Italian mini-subs and attack motor boats also appeared in the Black Sea in response to a request for help from German Admiral Erich Raeder. These small craft had a considerable impact, sinking Russian ships loaded with supplies and attacking barges crammed with Red Army soldiers. The Italian and German naval forces were so aggressive that the Soviets were reluctant to risk their own fleet in open combat. They were stung by one attempt to intercept German transports by a Russian heavy cruiser and a destroyer. The warships were attacked by Italian motor boats and one torpedoed the cruiser, putting it out of action for the rest of the war. When the destroyer moved in to pursue, the nimble Italian craft dumped over a trio of depth charges that so damaged the destroyer that it had to break off the pursuit.
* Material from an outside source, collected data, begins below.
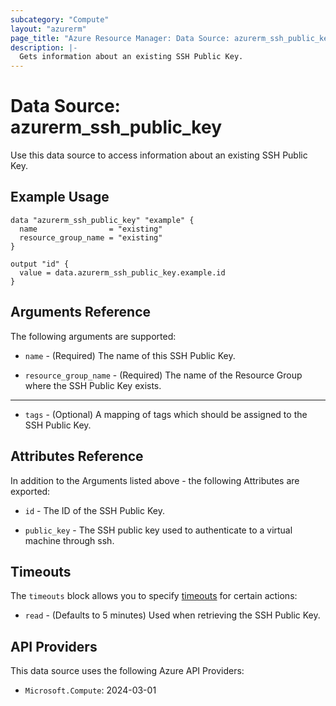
 ```yaml
---
subcategory: "Compute"
layout: "azurerm"
page_title: "Azure Resource Manager: Data Source: azurerm_ssh_public_key"
description: |-
  Gets information about an existing SSH Public Key.
---
```


# Data Source: azurerm_ssh_public_key

Use this data source to access information about an existing SSH Public Key.

## Example Usage

```hcl
data "azurerm_ssh_public_key" "example" {
  name                = "existing"
  resource_group_name = "existing"
}

output "id" {
  value = data.azurerm_ssh_public_key.example.id
}
```

## Arguments Reference

The following arguments are supported:

* `name` - (Required) The name of this SSH Public Key.

* `resource_group_name` - (Required) The name of the Resource Group where the SSH Public Key exists.

---

* `tags` - (Optional) A mapping of tags which should be assigned to the SSH Public Key.

## Attributes Reference

In addition to the Arguments listed above - the following Attributes are exported:

* `id` - The ID of the SSH Public Key.

* `public_key` - The SSH public key used to authenticate to a virtual machine through ssh.

## Timeouts

The `timeouts` block allows you to specify [timeouts](https://www.terraform.io/language/resources/syntax#operation-timeouts) for certain actions:

* `read` - (Defaults to 5 minutes) Used when retrieving the SSH Public Key.

## API Providers
<!-- This section is generated, changes will be overwritten -->
This data source uses the following Azure API Providers:

* `Microsoft.Compute`: 2024-03-01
Enraged, Stalin ordered no more offensive operations without his direct orders.
What happened next is well known to history as the German and Russian forces began the titanic struggle for the city of Stalingrad, plunging into what would be the bloodiest battle in recorded history. The Germans finally took the city though pockets of Russian resistance continued to hold out. Finally, the Russians planned a massive counter-attack to encircle Stalingrad and targeted the armies of the weaker Axis powers (such as Hungary and Romania) as their point of breakthrough. The Italian army also came under attack during this Don offensive on December 16, 1942. Two days later the main Italian airfield was captured at Kanamirovka and 11,000 Italian troops were surrounded at Scertkovo. As German Field Marshal Erich von Manstein moved to relieve Stalingrad the Red Army attacked to block his effort, their force falling heavily on the Italian army along the Chir River. Many units were overwhelmed in the tidal wave of Russian attacks. One such unit was the Voloire which was wiped out, two officers committing suicide rather than surrendering. Many Italian artillerymen also refused to surrender and fought at their guns to the last man.
The Axis offensive against the Soviet Union was ultimately unsuccessful yet the Italian forces had acquitted themselves bravely. They had fought with great talent, tenacity and skill, winning numerous victories against forces far superior to their own. They had also maintained the honor and dignity of the Italian nation, never indulging in cruelty or barbarity against the local population. In the air, the Italian pilots had inflicted far heavier losses than they suffered themselves, on the Black Sea they had proven instrumental in bottling up the Russian fleet and on the ground the Italian troops had fought with unparalleled courage against seemingly impossible odds. Allied propaganda that disparaged the Italian soldier was proven to be entirely false on the steppes of southern Russia and no one learned the lesson better than the Red Army forces that had met the Italians in battle. The Italians who fought on the Russian front had done honor to their King-Emperor, their homeland and the Italian people.